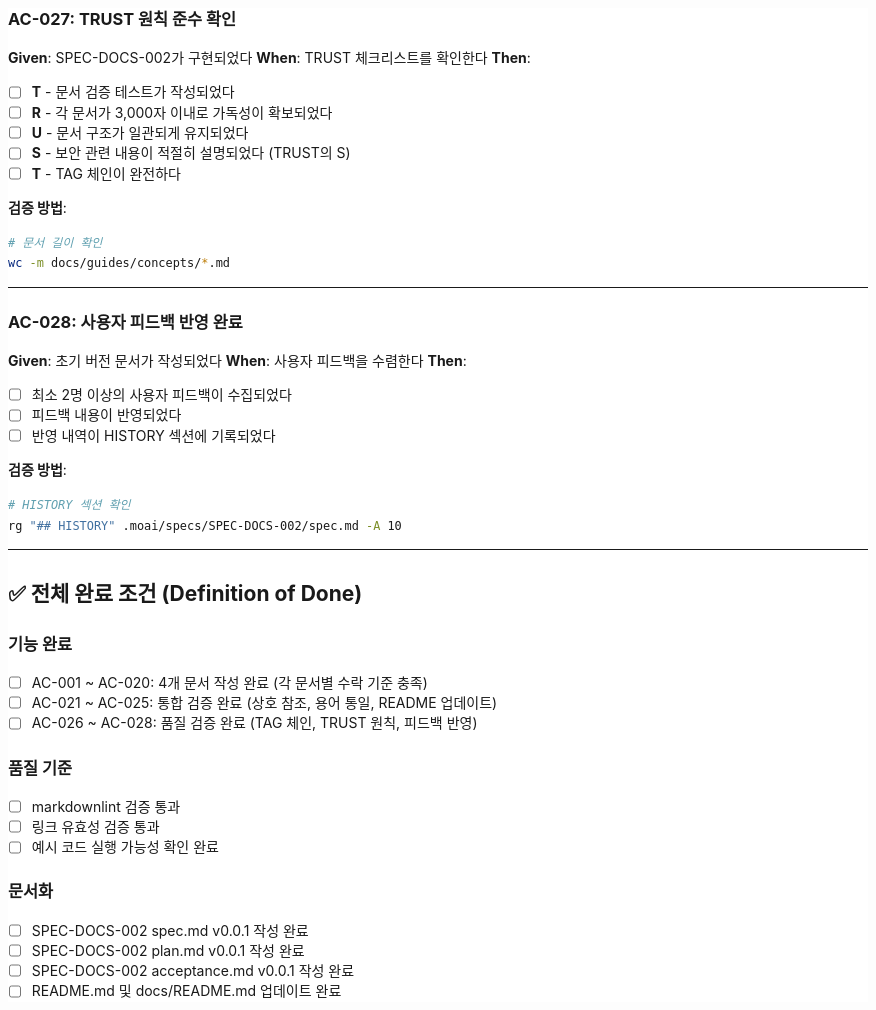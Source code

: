 
### AC-027: TRUST 원칙 준수 확인
**Given**: SPEC-DOCS-002가 구현되었다
**When**: TRUST 체크리스트를 확인한다
**Then**:
- [ ] **T** - 문서 검증 테스트가 작성되었다
- [ ] **R** - 각 문서가 3,000자 이내로 가독성이 확보되었다
- [ ] **U** - 문서 구조가 일관되게 유지되었다
- [ ] **S** - 보안 관련 내용이 적절히 설명되었다 (TRUST의 S)
- [ ] **T** - TAG 체인이 완전하다

**검증 방법**:
```bash
# 문서 길이 확인
wc -m docs/guides/concepts/*.md
```

---

### AC-028: 사용자 피드백 반영 완료
**Given**: 초기 버전 문서가 작성되었다
**When**: 사용자 피드백을 수렴한다
**Then**:
- [ ] 최소 2명 이상의 사용자 피드백이 수집되었다
- [ ] 피드백 내용이 반영되었다
- [ ] 반영 내역이 HISTORY 섹션에 기록되었다

**검증 방법**:
```bash
# HISTORY 섹션 확인
rg "## HISTORY" .moai/specs/SPEC-DOCS-002/spec.md -A 10
```

---

## ✅ 전체 완료 조건 (Definition of Done)

### 기능 완료
- [ ] AC-001 ~ AC-020: 4개 문서 작성 완료 (각 문서별 수락 기준 충족)
- [ ] AC-021 ~ AC-025: 통합 검증 완료 (상호 참조, 용어 통일, README 업데이트)
- [ ] AC-026 ~ AC-028: 품질 검증 완료 (TAG 체인, TRUST 원칙, 피드백 반영)

### 품질 기준
- [ ] markdownlint 검증 통과
- [ ] 링크 유효성 검증 통과
- [ ] 예시 코드 실행 가능성 확인 완료

### 문서화
- [ ] SPEC-DOCS-002 spec.md v0.0.1 작성 완료
- [ ] SPEC-DOCS-002 plan.md v0.0.1 작성 완료
- [ ] SPEC-DOCS-002 acceptance.md v0.0.1 작성 완료
- [ ] README.md 및 docs/README.md 업데이트 완료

————

◆ **Your assignment**
Retype the records above word for word, from their first line through the line containing "- [ ] SPEC-DOCS-002 acceptance.md", and leave out every picture.

◆ **Your solution**
Source code

: 
### AC-027: TRUST 원칙 준수 확인
**Given**: SPEC-DOCS-002가 구현되었다
**When**: TRUST 체크리스트를 확인한다
**Then**:
- [ ] **T** - 문서 검증 테스트가 작성되었다
- [ ] **R** - 각 문서가 3,000자 이내로 가독성이 확보되었다
- [ ] **U** - 문서 구조가 일관되게 유지되었다
- [ ] **S** - 보안 관련 내용이 적절히 설명되었다 (TRUST의 S)
- [ ] **T** - TAG 체인이 완전하다

**검증 방법**:
```bash
# 문서 길이 확인
wc -m docs/guides/concepts/*.md
```

---

### AC-028: 사용자 피드백 반영 완료
**Given**: 초기 버전 문서가 작성되었다
**When**: 사용자 피드백을 수렴한다
**Then**:
- [ ] 최소 2명 이상의 사용자 피드백이 수집되었다
- [ ] 피드백 내용이 반영되었다
- [ ] 반영 내역이 HISTORY 섹션에 기록되었다

**검증 방법**:
```bash
# HISTORY 섹션 확인
rg "## HISTORY" .moai/specs/SPEC-DOCS-002/spec.md -A 10
```

---

## ✅ 전체 완료 조건 (Definition of Done)

### 기능 완료
- [ ] AC-001 ~ AC-020: 4개 문서 작성 완료 (각 문서별 수락 기준 충족)
- [ ] AC-021 ~ AC-025: 통합 검증 완료 (상호 참조, 용어 통일, README 업데이트)
- [ ] AC-026 ~ AC-028: 품질 검증 완료 (TAG 체인, TRUST 원칙, 피드백 반영)

### 품질 기준
- [ ] markdownlint 검증 통과
- [ ] 링크 유효성 검증 통과
- [ ] 예시 코드 실행 가능성 확인 완료

### 문서화
- [ ] SPEC-DOCS-002 spec.md v0.0.1 작성 완료
- [ ] SPEC-DOCS-002 plan.md v0.0.1 작성 완료
- [ ] SPEC-DOCS-002 acceptance.md v0.0.1 작성 완료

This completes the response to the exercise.